It all started when I began poking around the garden bed where we were going to plant our maderin hedge at the back.

Previously it held a cupresus (living) and stump (dead). Now it was nicely graded stump grindings. But just below the surface it was solid wood from garden edge to boundary!

That stump took a good day to get out, and feeling the flush of success, we decided to remove the remains of the Liquidambar that were troubling us in the front yard. Actually, it wasn't just the Liquidambar's roots that were a problem: some days each time we tried the spade in the front yard we'd hit wood! (If you're interested in Liquidambars here is some US information and here's what Don Burke has to say)

So, attack it we did! But it wasn't long before we realised that this was not going to be as easy as the stump in the back. After the first weekend it looked like we'd just scratched the surface and my mind kept drifting toward bulldozers  !

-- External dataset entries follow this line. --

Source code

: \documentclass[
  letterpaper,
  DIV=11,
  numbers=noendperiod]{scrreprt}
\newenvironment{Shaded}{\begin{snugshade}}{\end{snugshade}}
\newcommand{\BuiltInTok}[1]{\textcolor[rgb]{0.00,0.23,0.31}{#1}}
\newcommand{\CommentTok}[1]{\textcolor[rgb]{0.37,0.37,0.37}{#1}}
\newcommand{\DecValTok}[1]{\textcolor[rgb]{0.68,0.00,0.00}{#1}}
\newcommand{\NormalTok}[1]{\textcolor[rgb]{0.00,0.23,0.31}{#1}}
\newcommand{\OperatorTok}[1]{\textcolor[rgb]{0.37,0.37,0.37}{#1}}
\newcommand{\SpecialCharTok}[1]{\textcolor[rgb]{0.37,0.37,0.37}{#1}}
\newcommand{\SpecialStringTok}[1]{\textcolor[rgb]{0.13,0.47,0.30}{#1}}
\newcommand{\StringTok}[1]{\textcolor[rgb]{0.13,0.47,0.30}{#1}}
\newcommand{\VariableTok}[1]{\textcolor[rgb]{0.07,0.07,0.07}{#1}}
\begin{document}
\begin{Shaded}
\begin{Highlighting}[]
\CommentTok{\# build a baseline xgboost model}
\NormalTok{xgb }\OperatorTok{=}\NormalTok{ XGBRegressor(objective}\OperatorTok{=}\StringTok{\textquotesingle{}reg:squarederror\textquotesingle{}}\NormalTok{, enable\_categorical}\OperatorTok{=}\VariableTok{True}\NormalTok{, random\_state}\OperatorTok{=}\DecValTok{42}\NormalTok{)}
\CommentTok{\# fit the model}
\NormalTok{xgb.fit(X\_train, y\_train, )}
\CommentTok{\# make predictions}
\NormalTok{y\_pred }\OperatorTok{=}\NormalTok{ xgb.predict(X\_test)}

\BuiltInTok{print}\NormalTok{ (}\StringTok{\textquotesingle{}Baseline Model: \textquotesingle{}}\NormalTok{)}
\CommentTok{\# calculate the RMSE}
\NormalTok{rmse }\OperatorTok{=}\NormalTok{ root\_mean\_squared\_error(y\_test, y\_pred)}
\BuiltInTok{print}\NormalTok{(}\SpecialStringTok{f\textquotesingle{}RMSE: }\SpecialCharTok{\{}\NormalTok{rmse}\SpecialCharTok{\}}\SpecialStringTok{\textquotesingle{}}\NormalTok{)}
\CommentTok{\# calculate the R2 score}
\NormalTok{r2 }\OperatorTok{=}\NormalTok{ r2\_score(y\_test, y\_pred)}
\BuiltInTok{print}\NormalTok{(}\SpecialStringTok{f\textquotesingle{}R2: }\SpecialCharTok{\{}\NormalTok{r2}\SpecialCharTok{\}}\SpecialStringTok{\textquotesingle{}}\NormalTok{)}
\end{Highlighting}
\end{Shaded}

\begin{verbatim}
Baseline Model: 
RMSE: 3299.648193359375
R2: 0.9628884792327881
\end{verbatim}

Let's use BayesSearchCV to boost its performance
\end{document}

But we continued the following week, and the hole just kept getting bigger and deeper. We eventualy got down to the decaying sandstone layer just above the bedrock!

These photos show some of the progress. You can plainly see the tangle of roots, which seemed to be self-grafting: which meant that even the smaller roots were not easy to pull out! The other thing that made it difficult was the location of the services: gas was a couple of metres north, sewer went right under the tree, water went straight through the stump and the old stormwater absorption trench had been filled with it's roots (even exploading the terracotta pipes).

We finished the job on the third weekend: utterly exhausted. But looking out the kitchen window made us laugh (slightly histerically)... it was so hard to believe that we'd dug that huge mass out of the ground! And at least we knew there was a couple of square metres where there weren't any roots.